I have a lot of reasons for not liking Sam today and I think I’ll have to get into that at another point because it folds more into the problems with Jason and Sam altogether, so I want to do more with her romantic pairings — what’s worked and what hasn’t.

Sam was never going to be my fav, the character I root for and want to watch succeed. But that was never her strength. She came on this show causing chaos and drama, and from 2003-08, that’s what made her interesting. I’m sure she has her fans now, but I don’t think it’s a coincidence that once we discarded the archetype of the vixen in 2008-10 when we not only cleaned up Sam, but Maxie, that the show began to fall in the ratings.

We tune into soaps for the drama, and without the vixen, General Hospital has been on life support. Sam could have been an iconic bad girl with a penchant for occasionally doing good. Instead, we got another cardboard good girl we didn’t even need.
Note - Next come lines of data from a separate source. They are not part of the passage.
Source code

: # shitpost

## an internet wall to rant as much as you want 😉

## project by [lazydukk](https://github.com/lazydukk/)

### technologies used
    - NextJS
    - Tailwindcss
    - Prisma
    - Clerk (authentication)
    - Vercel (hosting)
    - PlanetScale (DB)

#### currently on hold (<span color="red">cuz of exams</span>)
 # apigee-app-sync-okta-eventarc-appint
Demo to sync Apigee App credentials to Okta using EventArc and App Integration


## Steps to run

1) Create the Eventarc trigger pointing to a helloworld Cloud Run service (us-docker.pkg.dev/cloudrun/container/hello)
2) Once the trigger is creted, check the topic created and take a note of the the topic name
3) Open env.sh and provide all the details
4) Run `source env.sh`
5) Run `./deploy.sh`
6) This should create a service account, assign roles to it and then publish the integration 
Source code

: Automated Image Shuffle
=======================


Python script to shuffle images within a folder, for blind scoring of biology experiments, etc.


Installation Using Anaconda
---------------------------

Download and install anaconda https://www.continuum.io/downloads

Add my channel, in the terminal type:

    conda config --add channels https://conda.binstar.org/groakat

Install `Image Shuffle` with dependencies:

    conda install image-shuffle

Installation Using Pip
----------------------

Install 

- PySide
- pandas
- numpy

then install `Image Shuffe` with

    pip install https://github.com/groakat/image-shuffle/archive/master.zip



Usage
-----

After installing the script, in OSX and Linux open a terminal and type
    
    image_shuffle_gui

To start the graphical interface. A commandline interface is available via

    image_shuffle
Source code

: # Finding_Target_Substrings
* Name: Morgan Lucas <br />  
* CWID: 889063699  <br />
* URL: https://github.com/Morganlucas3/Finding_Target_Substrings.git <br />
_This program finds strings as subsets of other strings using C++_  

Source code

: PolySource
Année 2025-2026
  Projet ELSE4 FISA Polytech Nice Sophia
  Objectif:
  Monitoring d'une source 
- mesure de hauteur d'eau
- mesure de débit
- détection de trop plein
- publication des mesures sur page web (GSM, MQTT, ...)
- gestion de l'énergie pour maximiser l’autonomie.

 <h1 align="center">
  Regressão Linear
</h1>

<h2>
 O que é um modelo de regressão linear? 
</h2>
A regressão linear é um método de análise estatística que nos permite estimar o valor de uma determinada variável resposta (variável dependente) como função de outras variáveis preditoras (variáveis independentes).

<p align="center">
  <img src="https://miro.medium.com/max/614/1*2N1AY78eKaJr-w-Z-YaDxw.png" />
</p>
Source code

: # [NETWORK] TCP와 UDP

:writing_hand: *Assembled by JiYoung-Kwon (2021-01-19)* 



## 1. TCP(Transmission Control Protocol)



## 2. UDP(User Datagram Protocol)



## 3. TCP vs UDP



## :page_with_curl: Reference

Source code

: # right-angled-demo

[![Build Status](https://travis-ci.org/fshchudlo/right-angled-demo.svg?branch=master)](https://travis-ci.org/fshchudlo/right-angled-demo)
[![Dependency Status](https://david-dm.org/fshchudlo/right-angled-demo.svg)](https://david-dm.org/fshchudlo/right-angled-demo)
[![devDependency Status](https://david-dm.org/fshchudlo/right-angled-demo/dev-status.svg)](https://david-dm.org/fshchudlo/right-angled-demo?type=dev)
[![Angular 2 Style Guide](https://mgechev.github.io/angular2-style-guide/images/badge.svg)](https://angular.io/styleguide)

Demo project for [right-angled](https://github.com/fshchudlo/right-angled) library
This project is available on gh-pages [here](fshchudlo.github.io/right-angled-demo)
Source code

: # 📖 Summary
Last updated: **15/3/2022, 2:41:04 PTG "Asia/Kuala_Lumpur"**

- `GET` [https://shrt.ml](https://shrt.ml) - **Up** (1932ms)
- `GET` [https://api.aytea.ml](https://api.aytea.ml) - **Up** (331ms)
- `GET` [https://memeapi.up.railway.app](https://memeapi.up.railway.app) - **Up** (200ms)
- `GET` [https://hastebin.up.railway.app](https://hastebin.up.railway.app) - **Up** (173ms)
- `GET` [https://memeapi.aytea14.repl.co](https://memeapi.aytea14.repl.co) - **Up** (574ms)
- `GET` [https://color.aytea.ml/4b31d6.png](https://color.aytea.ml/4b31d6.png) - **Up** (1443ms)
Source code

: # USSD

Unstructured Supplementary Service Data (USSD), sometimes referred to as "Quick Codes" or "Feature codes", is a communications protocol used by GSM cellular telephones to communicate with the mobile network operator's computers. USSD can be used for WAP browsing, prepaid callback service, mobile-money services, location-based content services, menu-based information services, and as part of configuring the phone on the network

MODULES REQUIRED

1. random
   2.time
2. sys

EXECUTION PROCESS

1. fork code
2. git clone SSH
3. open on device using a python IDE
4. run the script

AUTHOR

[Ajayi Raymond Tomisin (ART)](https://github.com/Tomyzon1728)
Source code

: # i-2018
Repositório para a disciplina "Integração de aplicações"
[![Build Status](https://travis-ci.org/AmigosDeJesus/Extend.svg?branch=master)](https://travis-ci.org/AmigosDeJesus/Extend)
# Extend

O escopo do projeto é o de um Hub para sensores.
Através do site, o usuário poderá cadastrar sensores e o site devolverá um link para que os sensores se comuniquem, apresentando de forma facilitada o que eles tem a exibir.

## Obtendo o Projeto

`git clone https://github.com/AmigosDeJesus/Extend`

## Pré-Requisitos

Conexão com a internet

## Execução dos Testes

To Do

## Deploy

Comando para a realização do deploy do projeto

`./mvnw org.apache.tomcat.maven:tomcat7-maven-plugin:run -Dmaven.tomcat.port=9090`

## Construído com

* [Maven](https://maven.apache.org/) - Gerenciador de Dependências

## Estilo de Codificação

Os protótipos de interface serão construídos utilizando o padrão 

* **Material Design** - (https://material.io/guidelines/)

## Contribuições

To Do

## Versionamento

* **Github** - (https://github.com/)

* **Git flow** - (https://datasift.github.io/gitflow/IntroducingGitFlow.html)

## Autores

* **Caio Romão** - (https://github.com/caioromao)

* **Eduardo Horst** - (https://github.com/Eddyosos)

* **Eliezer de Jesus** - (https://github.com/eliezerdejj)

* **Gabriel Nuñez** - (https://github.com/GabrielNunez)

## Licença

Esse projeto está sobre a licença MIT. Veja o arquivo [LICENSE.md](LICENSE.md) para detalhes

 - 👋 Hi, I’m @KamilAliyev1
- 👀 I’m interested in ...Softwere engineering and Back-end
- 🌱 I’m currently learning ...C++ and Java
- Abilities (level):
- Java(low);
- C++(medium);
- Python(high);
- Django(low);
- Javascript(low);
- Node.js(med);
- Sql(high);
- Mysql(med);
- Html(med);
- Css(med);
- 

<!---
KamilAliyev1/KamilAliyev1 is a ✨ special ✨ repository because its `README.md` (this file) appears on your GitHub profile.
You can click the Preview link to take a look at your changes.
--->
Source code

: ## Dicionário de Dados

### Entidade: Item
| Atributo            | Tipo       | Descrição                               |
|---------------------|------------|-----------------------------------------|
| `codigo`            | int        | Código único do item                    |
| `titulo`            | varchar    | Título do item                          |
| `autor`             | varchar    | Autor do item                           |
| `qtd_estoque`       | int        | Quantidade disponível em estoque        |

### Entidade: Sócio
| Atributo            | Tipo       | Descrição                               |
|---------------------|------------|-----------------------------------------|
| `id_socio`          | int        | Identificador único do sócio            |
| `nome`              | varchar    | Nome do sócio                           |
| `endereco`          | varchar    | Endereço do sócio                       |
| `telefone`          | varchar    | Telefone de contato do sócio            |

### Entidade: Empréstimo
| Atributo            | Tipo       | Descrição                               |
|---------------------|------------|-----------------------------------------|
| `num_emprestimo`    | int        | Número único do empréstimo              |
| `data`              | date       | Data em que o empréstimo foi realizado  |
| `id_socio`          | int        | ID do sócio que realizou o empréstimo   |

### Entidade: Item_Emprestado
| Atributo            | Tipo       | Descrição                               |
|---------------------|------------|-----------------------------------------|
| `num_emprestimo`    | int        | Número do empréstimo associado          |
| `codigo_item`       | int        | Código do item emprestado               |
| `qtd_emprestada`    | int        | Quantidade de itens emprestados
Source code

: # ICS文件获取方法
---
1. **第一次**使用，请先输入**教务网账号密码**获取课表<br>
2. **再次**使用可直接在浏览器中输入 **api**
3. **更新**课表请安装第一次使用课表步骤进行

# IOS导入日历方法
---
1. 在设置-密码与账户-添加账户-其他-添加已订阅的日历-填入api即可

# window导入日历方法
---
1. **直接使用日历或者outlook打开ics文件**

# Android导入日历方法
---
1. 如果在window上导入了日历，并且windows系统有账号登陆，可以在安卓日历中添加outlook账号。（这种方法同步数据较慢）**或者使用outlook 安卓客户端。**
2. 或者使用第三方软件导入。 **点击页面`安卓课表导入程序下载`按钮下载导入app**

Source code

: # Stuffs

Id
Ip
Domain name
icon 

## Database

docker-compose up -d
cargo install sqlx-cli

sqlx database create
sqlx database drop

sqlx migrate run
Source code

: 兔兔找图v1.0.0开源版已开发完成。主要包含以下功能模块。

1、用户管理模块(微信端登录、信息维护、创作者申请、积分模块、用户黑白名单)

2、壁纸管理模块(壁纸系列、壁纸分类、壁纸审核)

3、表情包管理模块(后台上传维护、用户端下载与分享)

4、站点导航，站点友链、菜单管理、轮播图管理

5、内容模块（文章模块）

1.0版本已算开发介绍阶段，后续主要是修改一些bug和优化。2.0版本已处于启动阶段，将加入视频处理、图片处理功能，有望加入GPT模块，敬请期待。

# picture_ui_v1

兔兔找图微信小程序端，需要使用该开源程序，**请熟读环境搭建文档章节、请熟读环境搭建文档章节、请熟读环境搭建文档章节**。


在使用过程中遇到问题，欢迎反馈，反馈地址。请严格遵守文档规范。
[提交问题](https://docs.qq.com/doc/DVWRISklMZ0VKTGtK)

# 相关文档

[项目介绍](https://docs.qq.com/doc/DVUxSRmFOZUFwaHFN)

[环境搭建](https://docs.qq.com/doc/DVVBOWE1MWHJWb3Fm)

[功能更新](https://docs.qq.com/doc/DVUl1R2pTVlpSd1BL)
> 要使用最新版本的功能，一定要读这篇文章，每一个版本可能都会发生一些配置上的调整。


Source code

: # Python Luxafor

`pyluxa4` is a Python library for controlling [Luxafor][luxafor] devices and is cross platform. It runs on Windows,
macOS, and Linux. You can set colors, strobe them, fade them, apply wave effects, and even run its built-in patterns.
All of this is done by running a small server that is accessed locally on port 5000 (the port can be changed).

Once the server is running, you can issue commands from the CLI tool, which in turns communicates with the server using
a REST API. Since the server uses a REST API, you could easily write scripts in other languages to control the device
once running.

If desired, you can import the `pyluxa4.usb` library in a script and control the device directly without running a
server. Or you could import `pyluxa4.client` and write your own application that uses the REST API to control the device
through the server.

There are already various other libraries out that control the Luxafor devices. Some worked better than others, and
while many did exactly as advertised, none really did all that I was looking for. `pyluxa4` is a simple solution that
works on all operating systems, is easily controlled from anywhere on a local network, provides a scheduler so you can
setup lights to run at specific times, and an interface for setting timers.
2 thoughts on “Do I Like Sam?

  1. I only started watching GH in Sept 2017. My observation is Kelly doesn’t play the good girl well so making her the cardboard cutout good girl really did her a disservice. Cardboard cutout is a good correlation because there is no depth to the character. The character is flat and bland. Also for whatever reason any male character she is paired with seems to take a nose dive – Drew, Curtis, Jason or Spinelli. It is also painfully obvious that Sam cannot drive a story.

  2. This is interesting. Honestly, I’ve never been much of a Sam fan be it in the good girl or the vixen mode. To me her best and only selling point was she put the final nail in Journey’s coffin. But, I have to agree that Kelly sells the vixen who occasionally has her good moments role far better than the good girl. She and Elizabeth would have made great rivals. I guess I dislike her so much because I felt like Jason’s already crumbling sense of self took a huge hit when he took her in and said Sonny’s baby was his and then they “fell in love”. Jason would have helped her absolutely but he would never have given her a second look after being with Sonny. At least in my line of thinking. I also have a huge problem with tptb who will listen and write what some of their actor/actress want but don’t give everyone a chance to give their opinions or overlook those who simply go in a do their best with what is given and don’t feel it is their place to critique the writing. I don’t fault Kelly for wanting different but I’m sure there are others who keep silent and do their jobs and hope that someday they get the same consideration.